When the defendant advised the plaintiff of this, the plaintiff lodged caveats against locations 4996 and 4997. This led to the settlement being postponed. As indicated in earlier discussion, when the original caveats lapsed, the plaintiff was eventually obliged to seek leave to lodge further caveats (being the caveats the subject of the present application). The plaintiff as caveator seeks to restrain any dealing with the subject locations unless the dealing be expressed as subject to the caveator's claim (that is, the plaintiff's claim of an estate or interest in the land under and by virtue of an equitable proprietary estoppel).
The defendant said in his second affidavit (at par 1.37) in answer to the plaintiff's par 37 allegation (mentioned earlier) that "at no time did I actively or knowingly encourage the plaintiff to assume he had any permanent proprietary interest in my land. I note that the plaintiff confirms that it was merely an assumption on his part." The defendant said also that in 2002 he ordered the plaintiff orally to vacate location 4997.
In his second or answering affidavit, the plaintiff disputed many matters of detail concerning the vexed history of the relationship between the parties, especially since the division of the original Dartmoor Farm in 1991, and referred to a discussion about the mutual first options proposal at the office of the plaintiff's lawyer at the time of the division. The plaintiff alleged that the defendant agreed to this proposition. The plaintiff denied that there was any conversation at a later stage to the effect that he (the plaintiff) would only use the shearing sheds for three or four years, or that reminders to that effect were given.
To my mind, it is significant that a plaintiff does not in his answering affidavit purport to identify any conversation or event that bears upon a supposed representation or arrangement concerning a perpetual licence over location 4996 of the kind contended for. The plaintiff simply asserts (at par 37) that "the first defendant's conduct led me to believe that I had a perpetual licence to use part of location 4996".
The plaintiff asserted, at par 73 of his affidavit, that the defendant's sale of the new Dartmoor Farm to Magnolia Holdings was in breach of the oral mutual first options agreement. The plaintiff referred also to an offer made by him dated 24 March 2005 to acquire the defendant's Dartmoor Farm (that is, after the defendant's sale to Magnolia Holdings).
Statement of claim
The plaintiff's pleaded case reflects the allegations set out in his affidavits. For the moment, I will put to one side certain amendments to the statement of claim that were applied for at the hearing and deal with the statement of claim in its original form.

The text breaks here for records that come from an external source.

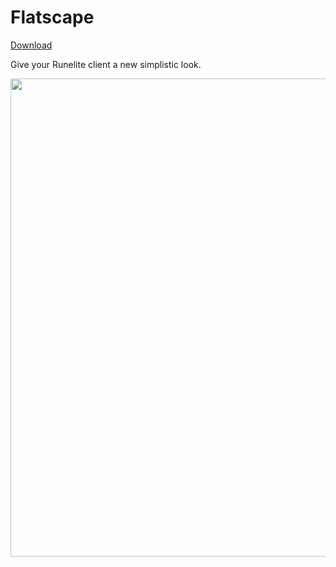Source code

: # Flatscape 
[Download](https://github.com/melkypie/resource-packs/archive/pack-flatscape.zip)


Give your Runelite client a new simplistic look. 


<img src="https://user-images.githubusercontent.com/5113962/82243998-350e1880-9949-11ea-8657-09df6fd9b356.png" width="765"><br/>
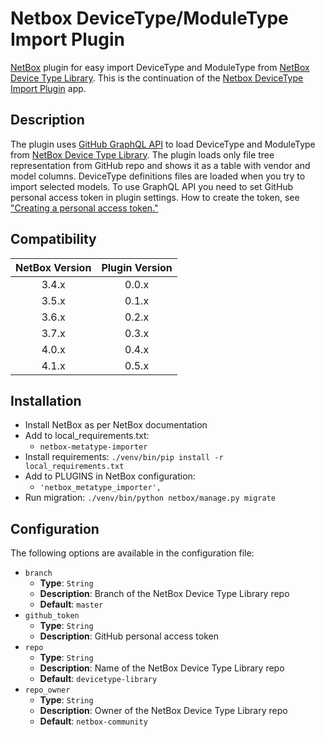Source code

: # Netbox DeviceType/ModuleType Import Plugin
[NetBox](https://github.com/netbox-community/netbox) plugin for easy import DeviceType and ModuleType from [NetBox Device Type Library](https://github.com/netbox-community/devicetype-library). This is the continuation of the [Netbox DeviceType Import Plugin](https://github.com/k01ek/netbox-devicetype-importer) app.

## Description
The plugin uses [GitHub GraphQL API](https://docs.github.com/en/graphql) to load DeviceType and ModuleType from [NetBox Device Type Library](https://github.com/netbox-community/devicetype-library). The plugin loads only file tree representation from GitHub repo and shows it as a table with vendor and model columns. DeviceType definitions files are loaded when you try to import selected models.
To use GraphQL API you need to set GitHub personal access token in plugin settings. How to create the token, see ["Creating a personal access token."](https://docs.github.com/en/github/authenticating-to-github/creating-a-personal-access-token)

## Compatibility

| NetBox Version | Plugin Version |
|:--------------:|:--------------:|
|     3.4.x      |     0.0.x      |
|     3.5.x      |     0.1.x      |
|     3.6.x      |     0.2.x      |
|     3.7.x      |     0.3.x      |
|     4.0.x      |     0.4.x      |
|     4.1.x      |     0.5.x      |

## Installation

* Install NetBox as per NetBox documentation
* Add to local_requirements.txt:
  * `netbox-metatype-importer`
* Install requirements: `./venv/bin/pip install -r local_requirements.txt`
* Add to PLUGINS in NetBox configuration:
  * `'netbox_metatype_importer',`
* Run migration: `./venv/bin/python netbox/manage.py migrate`

## Configuration

The following options are available in the configuration file:

- `branch`
  - __Type__: `String`
  - __Description__: Branch of the NetBox Device Type Library repo
  - __Default__: `master`
- `github_token`
  - __Type__: `String`
  - __Description__: GitHub personal access token
- `repo`
  - __Type__: `String`
  - __Description__: Name of the NetBox Device Type Library repo
  - __Default__: `devicetype-library`
- `repo_owner`
  - __Type__: `String`
  - __Description__: Owner of the NetBox Device Type Library repo
  - __Default__: `netbox-community`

The plaintiff pleads, at pars 4 and 6, that "by virtue of the conduct of the parties", the plaintiff claims a caveatable interest of equitable proprietary estoppel with respect to locations 4996 and 4997 being a perpetual licence of the kind referred to in earlier discussion.
It is said, at par 8, that in 1990, the plaintiff and the defendant made an agreement and/or arrangement that the plaintiff would have free access to and usage of the lands and facilities located upon locations 4996 and 4997.
Reference is made to the conduct of the parties and other matters covered by the plaintiff's affidavits, including the so‑called mutual first options agreement. There is an assertion in par 16 that the plaintiff acted upon the assumption that he had a licence to enter, occupy and remain on the said lands, "as he required".
It is said in par 17 of the claim that the defendant induced the plaintiff to believe and rely on the assumed state of affairs. Further (at par 18), that this gave rise to the plaintiff's entitlement of proprietary estoppel.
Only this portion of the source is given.